The filmmakers even mention at one point that they are making the best cooking documentary as they film a firefighter cooking for what seemed to be the hundredth time. No fires. But be careful what you wish for, one fireman says. The fires will come. Come it does.
8am. A report of gas vapors in the street sends Engine 7 out to the streets. Standing there, measuring the air with gas sensors, the first plane comes by. Tower 1 is wounded.
While the documentary comes off as touching, some of it was clichéd. Some of the firefighters recite lines that seemed forced and not at all heartfelt. A firefighter sitting on a stool says, “until then I didn’t know how evil, evil could be.” The film was drama enough. Some of the added lines were a bit overdone.
Still, seeing body bags only half-full, and folded over, strikes a deep cord. One can only imagine what partial mangled body was inside, and what horrible hell that person lived through in the final 3 seconds of their life. In that short time, in that horrific moment is there time to think of a loved one? To cry out a prayer learned in Sunday school as a child? Or is it be best to think there was not enough time to even understand or comprehend what was going on and the life just ends.

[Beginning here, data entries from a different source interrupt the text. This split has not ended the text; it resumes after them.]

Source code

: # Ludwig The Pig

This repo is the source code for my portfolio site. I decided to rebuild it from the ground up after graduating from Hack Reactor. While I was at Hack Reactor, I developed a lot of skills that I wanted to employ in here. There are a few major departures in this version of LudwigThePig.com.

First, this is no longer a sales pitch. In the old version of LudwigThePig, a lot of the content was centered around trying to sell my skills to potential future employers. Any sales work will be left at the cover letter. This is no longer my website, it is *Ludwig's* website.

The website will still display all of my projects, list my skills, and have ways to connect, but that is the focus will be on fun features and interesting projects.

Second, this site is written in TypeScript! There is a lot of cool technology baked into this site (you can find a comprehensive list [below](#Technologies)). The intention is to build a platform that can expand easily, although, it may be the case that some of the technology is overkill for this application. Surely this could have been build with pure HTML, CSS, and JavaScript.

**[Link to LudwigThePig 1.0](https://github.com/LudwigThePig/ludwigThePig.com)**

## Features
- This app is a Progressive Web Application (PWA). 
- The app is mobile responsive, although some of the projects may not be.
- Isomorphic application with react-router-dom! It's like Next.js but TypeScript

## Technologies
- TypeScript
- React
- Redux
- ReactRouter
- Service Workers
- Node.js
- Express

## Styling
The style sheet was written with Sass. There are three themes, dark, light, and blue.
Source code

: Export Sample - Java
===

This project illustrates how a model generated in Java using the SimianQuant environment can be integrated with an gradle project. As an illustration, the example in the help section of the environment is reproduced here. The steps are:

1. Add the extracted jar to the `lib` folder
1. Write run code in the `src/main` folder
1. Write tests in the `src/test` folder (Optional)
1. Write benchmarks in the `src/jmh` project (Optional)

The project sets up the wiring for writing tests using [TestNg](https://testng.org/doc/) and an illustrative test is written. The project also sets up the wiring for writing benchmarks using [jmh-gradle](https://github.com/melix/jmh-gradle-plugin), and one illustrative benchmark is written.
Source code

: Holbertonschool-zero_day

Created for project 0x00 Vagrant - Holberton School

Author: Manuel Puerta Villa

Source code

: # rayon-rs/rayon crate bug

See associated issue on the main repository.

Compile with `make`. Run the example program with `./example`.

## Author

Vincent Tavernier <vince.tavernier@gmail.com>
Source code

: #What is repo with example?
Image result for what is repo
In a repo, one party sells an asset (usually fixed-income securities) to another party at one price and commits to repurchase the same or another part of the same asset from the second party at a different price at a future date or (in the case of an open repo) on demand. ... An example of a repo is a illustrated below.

Like many I’m not going to forget the moment I realized what was going on. My experience was nowhere near unique. With an eight-month old at home I was still learning to be a father. I wondered what some of those around me at work were going to say to their kids when they saw them. How where they going to explain this and make them feel safe? I ICQ’d back and forth with Taranis many times throughout the morning, trying to make sense of anything.
Documentaries like 9/11 show us new images. Images that will surely get mixed with our own memories of the moment, that for each of us were full of fear and uncertainty. Images of the buildings as they fell with a painful scream all their own. Day turned to night then slowly back to white again. A country turned to fear, then slowly back to strength again.